§ **WHAT THE TASK REQUIRES**
If a line in the records contains the string "dataset", show that line.

§ **MATERIAL SHOWN**
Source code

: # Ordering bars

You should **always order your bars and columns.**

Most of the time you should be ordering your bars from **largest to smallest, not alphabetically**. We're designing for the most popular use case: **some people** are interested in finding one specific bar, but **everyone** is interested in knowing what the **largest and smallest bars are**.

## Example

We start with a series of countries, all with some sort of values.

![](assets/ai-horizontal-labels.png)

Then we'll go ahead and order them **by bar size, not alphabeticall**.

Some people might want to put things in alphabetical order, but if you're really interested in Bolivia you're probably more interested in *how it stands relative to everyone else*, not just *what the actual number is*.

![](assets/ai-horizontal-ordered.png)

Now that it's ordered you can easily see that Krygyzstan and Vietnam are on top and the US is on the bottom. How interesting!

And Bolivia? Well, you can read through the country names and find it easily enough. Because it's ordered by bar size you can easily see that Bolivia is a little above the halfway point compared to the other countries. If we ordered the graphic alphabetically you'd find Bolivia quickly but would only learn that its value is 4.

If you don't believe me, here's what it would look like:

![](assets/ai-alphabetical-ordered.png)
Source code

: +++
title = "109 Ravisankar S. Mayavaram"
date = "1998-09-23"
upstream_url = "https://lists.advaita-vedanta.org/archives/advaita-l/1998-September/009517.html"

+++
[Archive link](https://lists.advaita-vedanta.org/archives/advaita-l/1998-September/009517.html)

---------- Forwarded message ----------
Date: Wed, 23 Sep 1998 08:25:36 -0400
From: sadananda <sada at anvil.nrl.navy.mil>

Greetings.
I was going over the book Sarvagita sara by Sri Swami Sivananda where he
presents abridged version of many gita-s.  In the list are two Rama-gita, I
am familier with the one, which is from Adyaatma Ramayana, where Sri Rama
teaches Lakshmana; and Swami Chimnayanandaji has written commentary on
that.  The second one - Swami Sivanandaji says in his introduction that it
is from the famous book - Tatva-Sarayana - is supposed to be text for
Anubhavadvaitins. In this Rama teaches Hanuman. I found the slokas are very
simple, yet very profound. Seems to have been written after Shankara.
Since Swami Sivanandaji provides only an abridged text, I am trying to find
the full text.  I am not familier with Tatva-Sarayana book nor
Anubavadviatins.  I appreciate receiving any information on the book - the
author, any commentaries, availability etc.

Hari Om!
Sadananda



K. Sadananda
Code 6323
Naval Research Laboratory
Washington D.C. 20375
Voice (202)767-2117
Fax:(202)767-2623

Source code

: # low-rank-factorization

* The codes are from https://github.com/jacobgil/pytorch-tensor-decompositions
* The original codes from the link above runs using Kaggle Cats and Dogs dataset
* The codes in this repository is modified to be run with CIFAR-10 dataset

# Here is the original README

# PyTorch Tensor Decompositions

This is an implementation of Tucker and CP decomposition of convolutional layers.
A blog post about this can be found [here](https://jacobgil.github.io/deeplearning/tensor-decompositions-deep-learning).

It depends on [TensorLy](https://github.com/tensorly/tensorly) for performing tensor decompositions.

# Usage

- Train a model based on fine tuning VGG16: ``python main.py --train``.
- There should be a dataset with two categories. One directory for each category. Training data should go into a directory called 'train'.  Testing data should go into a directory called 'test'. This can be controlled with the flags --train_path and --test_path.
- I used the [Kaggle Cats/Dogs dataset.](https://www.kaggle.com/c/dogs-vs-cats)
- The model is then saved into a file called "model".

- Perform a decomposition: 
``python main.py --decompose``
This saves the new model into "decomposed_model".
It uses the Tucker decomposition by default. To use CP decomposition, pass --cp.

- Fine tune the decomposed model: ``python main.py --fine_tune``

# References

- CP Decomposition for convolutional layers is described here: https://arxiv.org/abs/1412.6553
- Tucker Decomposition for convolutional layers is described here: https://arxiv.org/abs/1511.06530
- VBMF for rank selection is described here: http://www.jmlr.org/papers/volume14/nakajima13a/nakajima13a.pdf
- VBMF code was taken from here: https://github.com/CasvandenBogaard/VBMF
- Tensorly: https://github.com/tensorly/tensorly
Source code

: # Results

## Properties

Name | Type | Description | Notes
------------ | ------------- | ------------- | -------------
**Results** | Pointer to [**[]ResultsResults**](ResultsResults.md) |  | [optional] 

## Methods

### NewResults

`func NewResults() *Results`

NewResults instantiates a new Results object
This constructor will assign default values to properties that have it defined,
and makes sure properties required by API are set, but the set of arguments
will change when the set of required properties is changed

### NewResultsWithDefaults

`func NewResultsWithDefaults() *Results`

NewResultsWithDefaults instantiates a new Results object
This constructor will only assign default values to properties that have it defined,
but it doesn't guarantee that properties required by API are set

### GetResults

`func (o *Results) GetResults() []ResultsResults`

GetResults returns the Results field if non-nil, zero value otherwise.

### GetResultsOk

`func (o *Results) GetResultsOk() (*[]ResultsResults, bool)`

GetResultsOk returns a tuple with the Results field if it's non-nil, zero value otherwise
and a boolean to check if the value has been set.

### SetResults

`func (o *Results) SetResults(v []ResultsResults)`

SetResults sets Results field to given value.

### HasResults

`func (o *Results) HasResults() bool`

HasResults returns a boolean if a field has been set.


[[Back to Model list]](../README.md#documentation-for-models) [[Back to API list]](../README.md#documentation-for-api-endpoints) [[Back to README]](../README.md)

§ **SOLUTION BELOW**
* The original codes from the link above runs using Kaggle Cats and Dogs dataset
* The codes in this repository is modified to be run with CIFAR-10 dataset
- There should be a dataset with two categories. One directory for each category. Training data should go into a directory called 'train'.  Testing data should go into a directory called 'test'. This can be controlled with the flags --train_path and --test_path.
- I used the [Kaggle Cats/Dogs dataset.](https://www.kaggle.com/c/dogs-vs-cats)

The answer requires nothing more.